(Stored data)
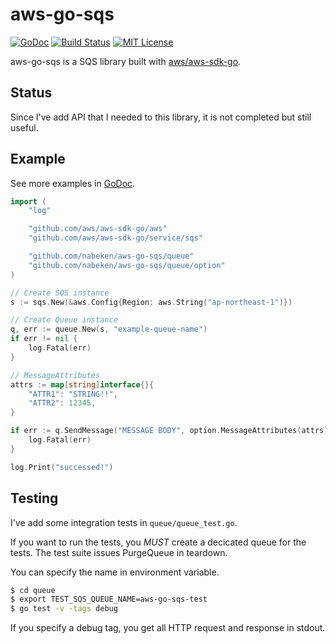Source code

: # aws-go-sqs

[![GoDoc](http://img.shields.io/badge/godoc-reference-blue.svg)](http://godoc.org/github.com/nabeken/aws-go-sqs/queue)
[![Build Status](https://img.shields.io/travis/nabeken/aws-go-sqs/master.svg)](https://travis-ci.org/nabeken/aws-go-sqs)
[![MIT License](http://img.shields.io/badge/license-MIT-blue.svg)](https://github.com/nabeken/aws-go-sqs/blob/master/LICENSE)

aws-go-sqs is a SQS library built with [aws/aws-sdk-go](https://github.com/aws/aws-sdk-go).

## Status

Since I've add API that I needed to this library, it is not completed but still useful.

## Example

See more examples in [GoDoc](http://godoc.org/github.com/nabeken/aws-go-sqs/queue#pkg-examples).

```go
import (
	"log"

	"github.com/aws/aws-sdk-go/aws"
	"github.com/aws/aws-sdk-go/service/sqs"

	"github.com/nabeken/aws-go-sqs/queue"
	"github.com/nabeken/aws-go-sqs/queue/option"
)

// Create SQS instance
s := sqs.New(&aws.Config{Region: aws.String("ap-northeast-1")})

// Create Queue instance
q, err := queue.New(s, "example-queue-name")
if err != nil {
    log.Fatal(err)
}

// MessageAttributes
attrs := map[string]interface{}{
    "ATTR1": "STRING!!",
    "ATTR2": 12345,
}

if err := q.SendMessage("MESSAGE BODY", option.MessageAttributes(attrs)); err != nil {
    log.Fatal(err)
}

log.Print("successed!")
```

## Testing

I've add some integration tests in `queue/queue_test.go`.

If you want to run the tests, you *MUST* create a decicated queue for the tests.
The test suite issues PurgeQueue in teardown.

You can specify the name in environment variable.

```sh
$ cd queue
$ export TEST_SQS_QUEUE_NAME=aws-go-sqs-test
$ go test -v -tags debug
```

If you specify a debug tag, you get all HTTP request and response in stdout.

What needs to be done:
Without the pictures, reproduce every record exactly as it appears above.

Problem solution:
Source code

: # aws-go-sqs

[![GoDoc](http://img.shields.io/badge/godoc-reference-blue.svg)](http://godoc.org/github.com/nabeken/aws-go-sqs/queue)
[![Build Status](https://img.shields.io/travis/nabeken/aws-go-sqs/master.svg)](https://travis-ci.org/nabeken/aws-go-sqs)
[![MIT License](http://img.shields.io/badge/license-MIT-blue.svg)](https://github.com/nabeken/aws-go-sqs/blob/master/LICENSE)

aws-go-sqs is a SQS library built with [aws/aws-sdk-go](https://github.com/aws/aws-sdk-go).

## Status

Since I've add API that I needed to this library, it is not completed but still useful.

## Example

See more examples in [GoDoc](http://godoc.org/github.com/nabeken/aws-go-sqs/queue#pkg-examples).

```go
import (
	"log"

	"github.com/aws/aws-sdk-go/aws"
	"github.com/aws/aws-sdk-go/service/sqs"

	"github.com/nabeken/aws-go-sqs/queue"
	"github.com/nabeken/aws-go-sqs/queue/option"
)

// Create SQS instance
s := sqs.New(&aws.Config{Region: aws.String("ap-northeast-1")})

// Create Queue instance
q, err := queue.New(s, "example-queue-name")
if err != nil {
    log.Fatal(err)
}

// MessageAttributes
attrs := map[string]interface{}{
    "ATTR1": "STRING!!",
    "ATTR2": 12345,
}

if err := q.SendMessage("MESSAGE BODY", option.MessageAttributes(attrs)); err != nil {
    log.Fatal(err)
}

log.Print("successed!")
```

## Testing

I've add some integration tests in `queue/queue_test.go`.

If you want to run the tests, you *MUST* create a decicated queue for the tests.
The test suite issues PurgeQueue in teardown.

You can specify the name in environment variable.

```sh
$ cd queue
$ export TEST_SQS_QUEUE_NAME=aws-go-sqs-test
$ go test -v -tags debug
```

If you specify a debug tag, you get all HTTP request and response in stdout.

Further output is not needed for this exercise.